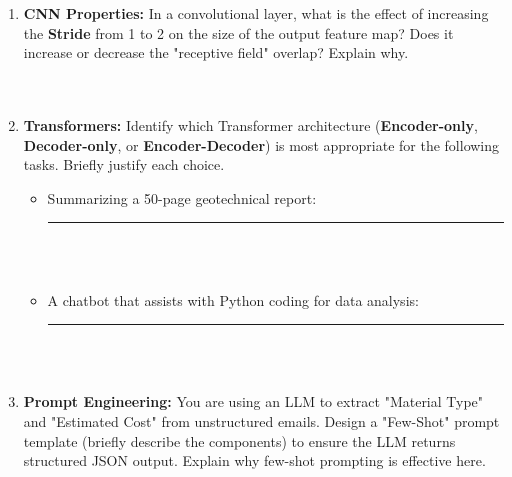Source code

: \documentclass[12pt]{article}
\begin{document}
\begin{enumerate}[label=(\alph*)]
    \item \textbf{CNN Properties:} In a convolutional layer, what is the effect of increasing the \textbf{Stride} from 1 to 2 on the size of the output feature map? Does it increase or decrease the "receptive field" overlap? Explain why. \\
    
    \fullunderline \\
    
    \fullunderline \\
    

    \item \textbf{Transformers:} Identify which Transformer architecture (\textbf{Encoder-only}, \textbf{Decoder-only}, or \textbf{Encoder-Decoder}) is most appropriate for the following tasks. Briefly justify each choice.
    \begin{itemize}
        \item Summarizing a 50-page geotechnical report: \rule{1.5in}{0.15mm} \\
        
        \fullunderline \\
        
        \item A chatbot that assists with Python coding for data analysis: \rule{1.5in}{0.15mm} \\
        
        \fullunderline \\
        
    \end{itemize}

    \item \textbf{Prompt Engineering:} You are using an LLM to extract "Material Type" and "Estimated Cost" from unstructured emails. Design a "Few-Shot" prompt template (briefly describe the components) to ensure the LLM returns structured JSON output. Explain why few-shot prompting is effective here.
    \\
    
    \fullunderline \\
    
    \fullunderline \\
    
    \fullunderline \\
    
\end{enumerate}
\end{document}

--

» To do: Lines holding the word "rule" are the answer; copy every one from the records above.

» Exercise output:
        \item Summarizing a 50-page geotechnical report: \rule{1.5in}{0.15mm} \\
        \item A chatbot that assists with Python coding for data analysis: \rule{1.5in}{0.15mm} \\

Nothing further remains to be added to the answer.